**WHAT YOU ARE ASKED TO DO:**
What is needed is an exact transcription of every record below.

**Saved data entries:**
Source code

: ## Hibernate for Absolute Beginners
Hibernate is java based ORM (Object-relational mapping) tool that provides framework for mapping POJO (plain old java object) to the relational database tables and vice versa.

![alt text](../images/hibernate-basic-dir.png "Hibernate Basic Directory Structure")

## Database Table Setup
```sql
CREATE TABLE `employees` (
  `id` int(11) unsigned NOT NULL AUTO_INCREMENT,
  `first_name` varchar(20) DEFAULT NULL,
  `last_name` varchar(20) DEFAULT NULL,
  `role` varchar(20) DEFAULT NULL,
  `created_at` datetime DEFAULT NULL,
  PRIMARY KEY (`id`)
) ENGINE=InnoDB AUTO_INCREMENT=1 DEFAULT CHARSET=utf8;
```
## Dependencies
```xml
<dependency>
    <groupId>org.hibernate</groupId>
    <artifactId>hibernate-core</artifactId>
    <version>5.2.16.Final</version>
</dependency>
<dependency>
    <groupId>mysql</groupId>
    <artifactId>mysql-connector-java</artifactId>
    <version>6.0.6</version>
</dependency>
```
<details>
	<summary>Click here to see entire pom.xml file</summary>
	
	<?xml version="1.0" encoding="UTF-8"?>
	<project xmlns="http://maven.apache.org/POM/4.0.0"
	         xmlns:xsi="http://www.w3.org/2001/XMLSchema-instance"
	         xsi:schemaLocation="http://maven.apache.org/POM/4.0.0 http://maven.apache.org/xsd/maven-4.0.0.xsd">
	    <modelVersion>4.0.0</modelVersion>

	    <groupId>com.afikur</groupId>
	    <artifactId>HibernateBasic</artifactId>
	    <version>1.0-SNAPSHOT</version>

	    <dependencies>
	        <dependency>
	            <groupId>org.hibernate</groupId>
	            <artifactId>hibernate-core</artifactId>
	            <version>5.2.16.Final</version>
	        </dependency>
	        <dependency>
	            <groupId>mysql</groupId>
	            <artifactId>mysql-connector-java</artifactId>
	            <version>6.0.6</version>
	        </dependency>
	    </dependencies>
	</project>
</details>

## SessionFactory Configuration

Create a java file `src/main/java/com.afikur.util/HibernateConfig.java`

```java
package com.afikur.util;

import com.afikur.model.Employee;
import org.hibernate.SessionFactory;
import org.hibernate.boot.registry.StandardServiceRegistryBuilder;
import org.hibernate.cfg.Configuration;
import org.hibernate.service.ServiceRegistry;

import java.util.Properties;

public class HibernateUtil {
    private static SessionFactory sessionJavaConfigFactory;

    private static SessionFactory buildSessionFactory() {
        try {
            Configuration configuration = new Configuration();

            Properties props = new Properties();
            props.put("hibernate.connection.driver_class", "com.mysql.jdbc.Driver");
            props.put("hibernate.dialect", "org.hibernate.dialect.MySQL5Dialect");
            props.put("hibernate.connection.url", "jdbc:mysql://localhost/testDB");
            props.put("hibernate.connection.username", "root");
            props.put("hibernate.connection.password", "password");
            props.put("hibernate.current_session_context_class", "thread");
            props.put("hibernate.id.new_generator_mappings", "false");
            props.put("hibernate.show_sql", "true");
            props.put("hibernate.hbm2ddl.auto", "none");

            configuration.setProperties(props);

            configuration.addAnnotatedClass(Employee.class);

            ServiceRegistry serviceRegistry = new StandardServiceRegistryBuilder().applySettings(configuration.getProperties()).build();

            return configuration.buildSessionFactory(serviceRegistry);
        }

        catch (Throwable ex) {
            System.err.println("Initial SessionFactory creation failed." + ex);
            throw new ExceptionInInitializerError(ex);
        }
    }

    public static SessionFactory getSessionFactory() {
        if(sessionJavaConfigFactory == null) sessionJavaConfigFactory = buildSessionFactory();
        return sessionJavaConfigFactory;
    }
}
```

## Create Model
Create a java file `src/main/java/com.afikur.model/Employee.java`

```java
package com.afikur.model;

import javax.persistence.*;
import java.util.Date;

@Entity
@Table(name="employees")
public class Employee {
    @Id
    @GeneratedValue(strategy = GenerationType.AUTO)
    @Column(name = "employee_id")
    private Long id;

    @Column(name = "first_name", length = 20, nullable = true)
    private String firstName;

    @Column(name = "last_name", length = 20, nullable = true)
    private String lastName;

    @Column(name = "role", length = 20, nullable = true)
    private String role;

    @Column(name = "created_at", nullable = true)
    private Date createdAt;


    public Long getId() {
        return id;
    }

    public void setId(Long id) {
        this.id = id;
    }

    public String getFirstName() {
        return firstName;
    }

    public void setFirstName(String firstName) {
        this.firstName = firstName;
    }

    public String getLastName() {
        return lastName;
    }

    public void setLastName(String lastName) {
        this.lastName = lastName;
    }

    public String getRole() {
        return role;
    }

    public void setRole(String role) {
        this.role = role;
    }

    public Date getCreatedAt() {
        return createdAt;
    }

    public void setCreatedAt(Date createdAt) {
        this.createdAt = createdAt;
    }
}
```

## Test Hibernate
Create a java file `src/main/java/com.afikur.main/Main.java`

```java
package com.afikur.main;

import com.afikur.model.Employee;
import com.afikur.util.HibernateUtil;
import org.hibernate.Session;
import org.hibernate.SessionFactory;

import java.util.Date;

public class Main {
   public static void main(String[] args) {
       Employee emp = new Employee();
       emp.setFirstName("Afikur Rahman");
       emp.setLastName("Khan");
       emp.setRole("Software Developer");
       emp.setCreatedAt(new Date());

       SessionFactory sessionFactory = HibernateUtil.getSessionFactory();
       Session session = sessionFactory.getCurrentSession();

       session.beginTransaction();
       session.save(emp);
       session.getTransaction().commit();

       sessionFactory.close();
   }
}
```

**EXERCISE RESPONSE:**
Source code

: ## Hibernate for Absolute Beginners
Hibernate is java based ORM (Object-relational mapping) tool that provides framework for mapping POJO (plain old java object) to the relational database tables and vice versa.

![alt text](../images/hibernate-basic-dir.png "Hibernate Basic Directory Structure")

## Database Table Setup
```sql
CREATE TABLE `employees` (
  `id` int(11) unsigned NOT NULL AUTO_INCREMENT,
  `first_name` varchar(20) DEFAULT NULL,
  `last_name` varchar(20) DEFAULT NULL,
  `role` varchar(20) DEFAULT NULL,
  `created_at` datetime DEFAULT NULL,
  PRIMARY KEY (`id`)
) ENGINE=InnoDB AUTO_INCREMENT=1 DEFAULT CHARSET=utf8;
```
## Dependencies
```xml
<dependency>
    <groupId>org.hibernate</groupId>
    <artifactId>hibernate-core</artifactId>
    <version>5.2.16.Final</version>
</dependency>
<dependency>
    <groupId>mysql</groupId>
    <artifactId>mysql-connector-java</artifactId>
    <version>6.0.6</version>
</dependency>
```
<details>
	<summary>Click here to see entire pom.xml file</summary>
	
	<?xml version="1.0" encoding="UTF-8"?>
	<project xmlns="http://maven.apache.org/POM/4.0.0"
	         xmlns:xsi="http://www.w3.org/2001/XMLSchema-instance"
	         xsi:schemaLocation="http://maven.apache.org/POM/4.0.0 http://maven.apache.org/xsd/maven-4.0.0.xsd">
	    <modelVersion>4.0.0</modelVersion>

	    <groupId>com.afikur</groupId>
	    <artifactId>HibernateBasic</artifactId>
	    <version>1.0-SNAPSHOT</version>

	    <dependencies>
	        <dependency>
	            <groupId>org.hibernate</groupId>
	            <artifactId>hibernate-core</artifactId>
	            <version>5.2.16.Final</version>
	        </dependency>
	        <dependency>
	            <groupId>mysql</groupId>
	            <artifactId>mysql-connector-java</artifactId>
	            <version>6.0.6</version>
	        </dependency>
	    </dependencies>
	</project>
</details>

## SessionFactory Configuration

Create a java file `src/main/java/com.afikur.util/HibernateConfig.java`

```java
package com.afikur.util;

import com.afikur.model.Employee;
import org.hibernate.SessionFactory;
import org.hibernate.boot.registry.StandardServiceRegistryBuilder;
import org.hibernate.cfg.Configuration;
import org.hibernate.service.ServiceRegistry;

import java.util.Properties;

public class HibernateUtil {
    private static SessionFactory sessionJavaConfigFactory;

    private static SessionFactory buildSessionFactory() {
        try {
            Configuration configuration = new Configuration();

            Properties props = new Properties();
            props.put("hibernate.connection.driver_class", "com.mysql.jdbc.Driver");
            props.put("hibernate.dialect", "org.hibernate.dialect.MySQL5Dialect");
            props.put("hibernate.connection.url", "jdbc:mysql://localhost/testDB");
            props.put("hibernate.connection.username", "root");
            props.put("hibernate.connection.password", "password");
            props.put("hibernate.current_session_context_class", "thread");
            props.put("hibernate.id.new_generator_mappings", "false");
            props.put("hibernate.show_sql", "true");
            props.put("hibernate.hbm2ddl.auto", "none");

            configuration.setProperties(props);

            configuration.addAnnotatedClass(Employee.class);

            ServiceRegistry serviceRegistry = new StandardServiceRegistryBuilder().applySettings(configuration.getProperties()).build();

            return configuration.buildSessionFactory(serviceRegistry);
        }

        catch (Throwable ex) {
            System.err.println("Initial SessionFactory creation failed." + ex);
            throw new ExceptionInInitializerError(ex);
        }
    }

    public static SessionFactory getSessionFactory() {
        if(sessionJavaConfigFactory == null) sessionJavaConfigFactory = buildSessionFactory();
        return sessionJavaConfigFactory;
    }
}
```

## Create Model
Create a java file `src/main/java/com.afikur.model/Employee.java`

```java
package com.afikur.model;

import javax.persistence.*;
import java.util.Date;

@Entity
@Table(name="employees")
public class Employee {
    @Id
    @GeneratedValue(strategy = GenerationType.AUTO)
    @Column(name = "employee_id")
    private Long id;

    @Column(name = "first_name", length = 20, nullable = true)
    private String firstName;

    @Column(name = "last_name", length = 20, nullable = true)
    private String lastName;

    @Column(name = "role", length = 20, nullable = true)
    private String role;

    @Column(name = "created_at", nullable = true)
    private Date createdAt;


    public Long getId() {
        return id;
    }

    public void setId(Long id) {
        this.id = id;
    }

    public String getFirstName() {
        return firstName;
    }

    public void setFirstName(String firstName) {
        this.firstName = firstName;
    }

    public String getLastName() {
        return lastName;
    }

    public void setLastName(String lastName) {
        this.lastName = lastName;
    }

    public String getRole() {
        return role;
    }

    public void setRole(String role) {
        this.role = role;
    }

    public Date getCreatedAt() {
        return createdAt;
    }

    public void setCreatedAt(Date createdAt) {
        this.createdAt = createdAt;
    }
}
```

## Test Hibernate
Create a java file `src/main/java/com.afikur.main/Main.java`

```java
package com.afikur.main;

import com.afikur.model.Employee;
import com.afikur.util.HibernateUtil;
import org.hibernate.Session;
import org.hibernate.SessionFactory;

import java.util.Date;

public class Main {
   public static void main(String[] args) {
       Employee emp = new Employee();
       emp.setFirstName("Afikur Rahman");
       emp.setLastName("Khan");
       emp.setRole("Software Developer");
       emp.setCreatedAt(new Date());

       SessionFactory sessionFactory = HibernateUtil.getSessionFactory();
       Session session = sessionFactory.getCurrentSession();

       session.beginTransaction();
       session.save(emp);
       session.getTransaction().commit();

       sessionFactory.close();
   }
}
```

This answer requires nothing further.